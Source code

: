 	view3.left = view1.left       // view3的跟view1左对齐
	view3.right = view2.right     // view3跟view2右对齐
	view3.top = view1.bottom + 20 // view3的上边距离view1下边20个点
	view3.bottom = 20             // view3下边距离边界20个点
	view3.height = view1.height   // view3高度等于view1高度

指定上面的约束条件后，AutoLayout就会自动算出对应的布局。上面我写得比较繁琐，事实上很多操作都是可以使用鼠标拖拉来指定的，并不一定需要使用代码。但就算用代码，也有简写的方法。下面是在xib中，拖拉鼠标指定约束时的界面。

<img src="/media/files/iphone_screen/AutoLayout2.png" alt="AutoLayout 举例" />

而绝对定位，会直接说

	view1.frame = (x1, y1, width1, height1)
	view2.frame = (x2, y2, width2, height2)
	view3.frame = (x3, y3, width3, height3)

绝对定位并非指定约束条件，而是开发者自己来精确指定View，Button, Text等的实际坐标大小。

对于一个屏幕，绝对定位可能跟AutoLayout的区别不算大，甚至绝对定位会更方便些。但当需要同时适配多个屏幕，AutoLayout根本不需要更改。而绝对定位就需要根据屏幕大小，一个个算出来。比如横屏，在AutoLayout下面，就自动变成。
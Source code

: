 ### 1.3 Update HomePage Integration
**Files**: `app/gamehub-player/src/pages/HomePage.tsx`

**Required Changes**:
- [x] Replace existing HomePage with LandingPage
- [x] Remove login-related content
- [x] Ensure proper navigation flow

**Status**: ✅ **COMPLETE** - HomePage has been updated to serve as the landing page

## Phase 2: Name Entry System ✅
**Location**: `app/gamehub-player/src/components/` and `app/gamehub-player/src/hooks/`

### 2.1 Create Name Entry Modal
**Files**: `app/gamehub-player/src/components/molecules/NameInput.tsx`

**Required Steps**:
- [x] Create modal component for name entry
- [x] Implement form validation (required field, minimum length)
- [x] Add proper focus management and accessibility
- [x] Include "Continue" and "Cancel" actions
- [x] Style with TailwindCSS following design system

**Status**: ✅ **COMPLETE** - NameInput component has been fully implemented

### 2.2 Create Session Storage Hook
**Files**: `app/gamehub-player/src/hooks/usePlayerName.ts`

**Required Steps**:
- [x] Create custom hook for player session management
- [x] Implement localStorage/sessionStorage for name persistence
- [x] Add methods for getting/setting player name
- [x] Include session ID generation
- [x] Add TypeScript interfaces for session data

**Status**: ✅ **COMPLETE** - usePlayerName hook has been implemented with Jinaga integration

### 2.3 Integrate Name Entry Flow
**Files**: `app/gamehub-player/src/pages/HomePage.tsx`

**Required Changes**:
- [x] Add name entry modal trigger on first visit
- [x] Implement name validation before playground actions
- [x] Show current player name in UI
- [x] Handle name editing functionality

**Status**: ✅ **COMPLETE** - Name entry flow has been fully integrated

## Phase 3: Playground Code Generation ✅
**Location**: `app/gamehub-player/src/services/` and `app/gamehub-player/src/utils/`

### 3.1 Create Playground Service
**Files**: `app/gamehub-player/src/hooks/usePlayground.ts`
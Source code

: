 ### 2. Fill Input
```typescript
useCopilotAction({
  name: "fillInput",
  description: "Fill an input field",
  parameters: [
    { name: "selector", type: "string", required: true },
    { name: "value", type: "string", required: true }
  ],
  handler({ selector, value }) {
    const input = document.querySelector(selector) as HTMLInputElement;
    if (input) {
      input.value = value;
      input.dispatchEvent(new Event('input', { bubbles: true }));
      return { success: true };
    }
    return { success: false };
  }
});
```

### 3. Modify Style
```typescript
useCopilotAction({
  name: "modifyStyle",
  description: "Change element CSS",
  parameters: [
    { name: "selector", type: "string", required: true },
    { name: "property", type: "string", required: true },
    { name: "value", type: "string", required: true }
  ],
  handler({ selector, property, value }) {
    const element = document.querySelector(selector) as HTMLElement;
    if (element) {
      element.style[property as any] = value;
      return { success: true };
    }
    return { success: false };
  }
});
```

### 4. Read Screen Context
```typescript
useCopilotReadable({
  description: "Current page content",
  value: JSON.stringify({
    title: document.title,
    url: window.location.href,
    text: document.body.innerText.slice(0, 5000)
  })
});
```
────
Restate, word for word, the listing above from its first line through the line that contains "- [x] Include session ID generation", keeping both of those lines.

Task response ▸
Source code

: 	view3.left = view1.left       // view3的跟view1左对齐
	view3.right = view2.right     // view3跟view2右对齐
	view3.top = view1.bottom + 20 // view3的上边距离view1下边20个点
	view3.bottom = 20             // view3下边距离边界20个点
	view3.height = view1.height   // view3高度等于view1高度

指定上面的约束条件后，AutoLayout就会自动算出对应的布局。上面我写得比较繁琐，事实上很多操作都是可以使用鼠标拖拉来指定的，并不一定需要使用代码。但就算用代码，也有简写的方法。下面是在xib中，拖拉鼠标指定约束时的界面。

<img src="/media/files/iphone_screen/AutoLayout2.png" alt="AutoLayout 举例" />

而绝对定位，会直接说

	view1.frame = (x1, y1, width1, height1)
	view2.frame = (x2, y2, width2, height2)
	view3.frame = (x3, y3, width3, height3)

绝对定位并非指定约束条件，而是开发者自己来精确指定View，Button, Text等的实际坐标大小。

对于一个屏幕，绝对定位可能跟AutoLayout的区别不算大，甚至绝对定位会更方便些。但当需要同时适配多个屏幕，AutoLayout根本不需要更改。而绝对定位就需要根据屏幕大小，一个个算出来。比如横屏，在AutoLayout下面，就自动变成。
Source code

: ### 1.3 Update HomePage Integration
**Files**: `app/gamehub-player/src/pages/HomePage.tsx`

**Required Changes**:
- [x] Replace existing HomePage with LandingPage
- [x] Remove login-related content
- [x] Ensure proper navigation flow

**Status**: ✅ **COMPLETE** - HomePage has been updated to serve as the landing page

## Phase 2: Name Entry System ✅
**Location**: `app/gamehub-player/src/components/` and `app/gamehub-player/src/hooks/`

### 2.1 Create Name Entry Modal
**Files**: `app/gamehub-player/src/components/molecules/NameInput.tsx`

**Required Steps**:
- [x] Create modal component for name entry
- [x] Implement form validation (required field, minimum length)
- [x] Add proper focus management and accessibility
- [x] Include "Continue" and "Cancel" actions
- [x] Style with TailwindCSS following design system

**Status**: ✅ **COMPLETE** - NameInput component has been fully implemented

### 2.2 Create Session Storage Hook
**Files**: `app/gamehub-player/src/hooks/usePlayerName.ts`

**Required Steps**:
- [x] Create custom hook for player session management
- [x] Implement localStorage/sessionStorage for name persistence
- [x] Add methods for getting/setting player name
- [x] Include session ID generation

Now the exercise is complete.